(Beginning of Data records)
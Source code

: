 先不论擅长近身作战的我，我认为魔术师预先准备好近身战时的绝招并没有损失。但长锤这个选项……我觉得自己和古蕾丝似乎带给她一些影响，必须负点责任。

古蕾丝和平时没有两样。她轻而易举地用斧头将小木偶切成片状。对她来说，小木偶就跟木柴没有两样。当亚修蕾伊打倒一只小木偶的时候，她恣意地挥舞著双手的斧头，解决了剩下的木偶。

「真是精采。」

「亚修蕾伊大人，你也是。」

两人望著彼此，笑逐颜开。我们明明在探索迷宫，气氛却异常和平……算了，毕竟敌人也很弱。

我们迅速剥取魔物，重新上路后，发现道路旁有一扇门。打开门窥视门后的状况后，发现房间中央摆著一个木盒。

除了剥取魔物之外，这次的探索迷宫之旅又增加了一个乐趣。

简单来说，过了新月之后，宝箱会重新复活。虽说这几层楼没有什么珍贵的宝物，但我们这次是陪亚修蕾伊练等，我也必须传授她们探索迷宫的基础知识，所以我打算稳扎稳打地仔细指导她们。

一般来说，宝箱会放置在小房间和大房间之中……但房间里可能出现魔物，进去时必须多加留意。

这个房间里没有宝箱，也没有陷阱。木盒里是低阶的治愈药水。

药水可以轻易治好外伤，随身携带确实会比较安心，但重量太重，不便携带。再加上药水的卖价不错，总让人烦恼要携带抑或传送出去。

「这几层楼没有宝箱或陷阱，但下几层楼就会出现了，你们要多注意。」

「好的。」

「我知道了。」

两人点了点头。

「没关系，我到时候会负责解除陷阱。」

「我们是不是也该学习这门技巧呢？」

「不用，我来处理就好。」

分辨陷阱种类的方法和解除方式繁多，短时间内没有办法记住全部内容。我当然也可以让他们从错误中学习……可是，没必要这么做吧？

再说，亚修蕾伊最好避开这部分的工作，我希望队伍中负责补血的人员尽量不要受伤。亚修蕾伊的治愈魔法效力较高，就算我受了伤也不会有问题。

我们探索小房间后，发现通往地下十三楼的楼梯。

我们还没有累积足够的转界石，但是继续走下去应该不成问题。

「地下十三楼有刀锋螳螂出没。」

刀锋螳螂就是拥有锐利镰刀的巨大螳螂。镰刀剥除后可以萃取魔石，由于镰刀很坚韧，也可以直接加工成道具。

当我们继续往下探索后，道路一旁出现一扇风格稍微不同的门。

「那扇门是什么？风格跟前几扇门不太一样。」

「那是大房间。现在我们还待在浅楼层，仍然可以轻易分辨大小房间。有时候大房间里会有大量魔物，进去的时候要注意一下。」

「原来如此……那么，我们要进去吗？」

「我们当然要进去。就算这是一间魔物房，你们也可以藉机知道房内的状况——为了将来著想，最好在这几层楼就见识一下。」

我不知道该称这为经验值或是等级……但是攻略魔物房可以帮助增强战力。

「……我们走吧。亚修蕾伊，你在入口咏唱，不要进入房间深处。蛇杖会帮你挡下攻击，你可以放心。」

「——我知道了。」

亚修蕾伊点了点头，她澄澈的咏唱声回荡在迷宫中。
(End of Data records)
Work to be completed:
Print all the entries exactly as written.

Your solution:
Source code

: 先不论擅长近身作战的我，我认为魔术师预先准备好近身战时的绝招并没有损失。但长锤这个选项……我觉得自己和古蕾丝似乎带给她一些影响，必须负点责任。

古蕾丝和平时没有两样。她轻而易举地用斧头将小木偶切成片状。对她来说，小木偶就跟木柴没有两样。当亚修蕾伊打倒一只小木偶的时候，她恣意地挥舞著双手的斧头，解决了剩下的木偶。

「真是精采。」

「亚修蕾伊大人，你也是。」

两人望著彼此，笑逐颜开。我们明明在探索迷宫，气氛却异常和平……算了，毕竟敌人也很弱。

我们迅速剥取魔物，重新上路后，发现道路旁有一扇门。打开门窥视门后的状况后，发现房间中央摆著一个木盒。

除了剥取魔物之外，这次的探索迷宫之旅又增加了一个乐趣。

简单来说，过了新月之后，宝箱会重新复活。虽说这几层楼没有什么珍贵的宝物，但我们这次是陪亚修蕾伊练等，我也必须传授她们探索迷宫的基础知识，所以我打算稳扎稳打地仔细指导她们。

一般来说，宝箱会放置在小房间和大房间之中……但房间里可能出现魔物，进去时必须多加留意。

这个房间里没有宝箱，也没有陷阱。木盒里是低阶的治愈药水。

药水可以轻易治好外伤，随身携带确实会比较安心，但重量太重，不便携带。再加上药水的卖价不错，总让人烦恼要携带抑或传送出去。

「这几层楼没有宝箱或陷阱，但下几层楼就会出现了，你们要多注意。」

「好的。」

「我知道了。」

两人点了点头。

「没关系，我到时候会负责解除陷阱。」

「我们是不是也该学习这门技巧呢？」

「不用，我来处理就好。」

分辨陷阱种类的方法和解除方式繁多，短时间内没有办法记住全部内容。我当然也可以让他们从错误中学习……可是，没必要这么做吧？

再说，亚修蕾伊最好避开这部分的工作，我希望队伍中负责补血的人员尽量不要受伤。亚修蕾伊的治愈魔法效力较高，就算我受了伤也不会有问题。

我们探索小房间后，发现通往地下十三楼的楼梯。

我们还没有累积足够的转界石，但是继续走下去应该不成问题。

「地下十三楼有刀锋螳螂出没。」

刀锋螳螂就是拥有锐利镰刀的巨大螳螂。镰刀剥除后可以萃取魔石，由于镰刀很坚韧，也可以直接加工成道具。

当我们继续往下探索后，道路一旁出现一扇风格稍微不同的门。

「那扇门是什么？风格跟前几扇门不太一样。」

「那是大房间。现在我们还待在浅楼层，仍然可以轻易分辨大小房间。有时候大房间里会有大量魔物，进去的时候要注意一下。」

「原来如此……那么，我们要进去吗？」

「我们当然要进去。就算这是一间魔物房，你们也可以藉机知道房内的状况——为了将来著想，最好在这几层楼就见识一下。」

我不知道该称这为经验值或是等级……但是攻略魔物房可以帮助增强战力。

「……我们走吧。亚修蕾伊，你在入口咏唱，不要进入房间深处。蛇杖会帮你挡下攻击，你可以放心。」

「——我知道了。」

亚修蕾伊点了点头，她澄澈的咏唱声回荡在迷宫中。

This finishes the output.